Why symbolic objects/expressions are important for Python

I recently made the case for symbolic programming in the Python ideas group. Reactions were mixed, but that is to be expected with any significant suggestion.  I think by fleshing out the idea somewhat, adding some use cases, and perhaps creating an example implementation in PyPy would go a long way towards demonstrating how amazingly useful this could be.

I came to this point after being frustrated with the with data manipulation is typically handled in Python.  List comprehensions, map and other methods of performing a function on every element of a python iterable just feel kind of clumsy when you are focused on data transformation, particularly when you start to get any sort of expression complexity.  The standard Python technique to handle this is to assign intermediate values, however this breaks down when considering a potentially infinite sequence of input.  Additionally, if there are side effects when accessing a variable that are partially dealt with in the next step of computation, by performing everything at once you minimize the time that these effects are present in the system.  This can be mitigated to some degree by returning generators everywhere, but that clutters your code.

After some comments from Nick Coghlin, I put together a little library called Elementwise to allow chaining, generative expressions that can be lazily applied to every element of an iterable (or even a graph of iterables).  This was a fun project to write, and I got to check out a lot of areas of Python I don't usually explore, such as the alternate use of FunctionType and cell objects.  I Hope some people who read this take the time to check it out :)

I appreciate the code as data and philosophy of Lisp, and how thoroughly Mathematica approaches symbolic programming.  Let me give a little example of how I imagine those features would appear behind Python tinted lenses...

Assume for a moment that we have a special SymbolicType type where any attempt at attribute lookup (including special methods that skip getattribute access like __add__ and __mul__) causes the expression represented by the calling stack frame to be folded into a coroutine object and returned immediately.  You realize the data by send()ing to the coroutine (whatever the method is called, evaluate has a nice ring too).  These SymbolicTypes would take a default value like a function argument as well, to provide support for function partials.

Subclasses of this SymbolicType can hook into attribute access just like any standard Python class.  These might not behave like standard python methods, because I feel it is more useful to hook your logic in after you have received a value.  What is more likely is overriden behavior on the metaclass of SymbolicType __new__ method would wrap supplied methods, treating them like callback functions.

With this, you can chain together operations on SymbolicType instances generatively, creating abstract expressions.  This lets you define functions in-line in a manner similar to lambda, over multiple lines, in a clean manner, without the annoying lambda statements everywhere.  You could even take the next step by writing your functions in an entirely symbolic manner, and use them as templates for non symbolic functions.  This would allow you override specific parts of functions in a very clean way.  Additionally, functions that operate on other functions would become much more powerful.  Like in mathematica, you could create closed form solutions by operating on the function rather than the data they generate.  Logic programming (which is pretty neat but can be somewhat counter-intuitive in use) would be easily usable in the context of regular code.

To be sure, this is all a big departure from Python as it exists now.  The beauty of it is that it is all available as a result of the SymbolicType's behavior on attribute acces.  With this one feature, the rest of Python will grow and evolve to incorporate symbolic features over time, in an organic way.  Nobody will be forced to change the way they code if they don't want to use SymbolicTypes.  A lot of the nice things about languages like Haskell/Lisp, Prolog and Mathematica would be available without sacrificing Python's intuitiveness and general "pleasantness of use".

Making Python 3 annotations useful

I recently lamented in the Python mailing lists that a great deal of useful information was being thrown away.  Initially, my thought was that perhaps returning some kind of parameterized generic collection instead of an ordinary collection would provide a clean way to preserve this information.  After some interesting back and forth, I realized that the conversation would be better framed in terms of general metadata.  From this perspective, Python 3 already has a tool that is fairly well suited to solve the problem: Annotations.
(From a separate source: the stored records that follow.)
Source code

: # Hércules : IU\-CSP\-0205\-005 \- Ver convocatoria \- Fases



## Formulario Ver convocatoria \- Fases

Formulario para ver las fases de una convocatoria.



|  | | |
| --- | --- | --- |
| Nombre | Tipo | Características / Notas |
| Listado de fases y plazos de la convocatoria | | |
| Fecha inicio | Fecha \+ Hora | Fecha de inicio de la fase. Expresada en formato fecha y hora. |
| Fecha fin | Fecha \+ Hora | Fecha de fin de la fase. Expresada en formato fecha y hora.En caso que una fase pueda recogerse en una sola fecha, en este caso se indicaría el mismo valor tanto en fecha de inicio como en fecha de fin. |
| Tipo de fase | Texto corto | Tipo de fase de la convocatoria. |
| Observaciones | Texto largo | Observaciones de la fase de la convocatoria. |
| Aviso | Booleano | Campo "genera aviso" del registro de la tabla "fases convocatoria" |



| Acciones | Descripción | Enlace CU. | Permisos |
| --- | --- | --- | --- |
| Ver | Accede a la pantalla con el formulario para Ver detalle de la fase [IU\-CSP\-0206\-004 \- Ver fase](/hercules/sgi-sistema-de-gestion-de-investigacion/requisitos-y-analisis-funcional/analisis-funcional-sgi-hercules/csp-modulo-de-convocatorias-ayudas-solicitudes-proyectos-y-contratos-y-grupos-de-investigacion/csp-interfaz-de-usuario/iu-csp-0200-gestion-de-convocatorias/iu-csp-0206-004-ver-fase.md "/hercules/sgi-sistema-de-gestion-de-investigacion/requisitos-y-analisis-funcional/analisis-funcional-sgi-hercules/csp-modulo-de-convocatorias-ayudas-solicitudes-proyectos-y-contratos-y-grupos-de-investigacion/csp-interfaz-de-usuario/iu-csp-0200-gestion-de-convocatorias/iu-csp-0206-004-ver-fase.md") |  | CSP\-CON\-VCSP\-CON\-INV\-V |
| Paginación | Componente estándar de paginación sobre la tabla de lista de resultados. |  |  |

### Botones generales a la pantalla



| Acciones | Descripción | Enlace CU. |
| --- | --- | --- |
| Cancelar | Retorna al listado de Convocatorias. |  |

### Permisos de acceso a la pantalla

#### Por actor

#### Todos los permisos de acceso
Because it was decided to let a solution evolve organically, a chicken and egg problem was created, where tool makers don't want to support specific annotations because nobody is using them, and nobody uses the annotations because no tools take advantage of them.  Additionally, the standard library is a major offender with regard to throwing information away, and a third party library can't fix in any sort of clean way.

I believe that a fairly well tested paradigm exists to deal with the metadata issue while simultaneously bringing a lot of additional benefits to the table: Design by Contract.  There is a PEP for the addition of contracts to Python, however the reference implementation is very rough and dated.  I looked at the discussions related to PEP316, and came across the following objections:

• They are "overengineering", by which I believe the original author meant that Python is simple and Contracts have the ability to add complexity, thus contracts are bad.
• Unit tests are cleaner and more effective.
• You can already implement contracts using annotations or third party libraries (which is actually addressed in the PEP).

The "overengineering" view is purely philosophical, and I disagree with in on the grounds that if taken to its logical conclusion, Python would be relegated to basic scripting and as an educational language.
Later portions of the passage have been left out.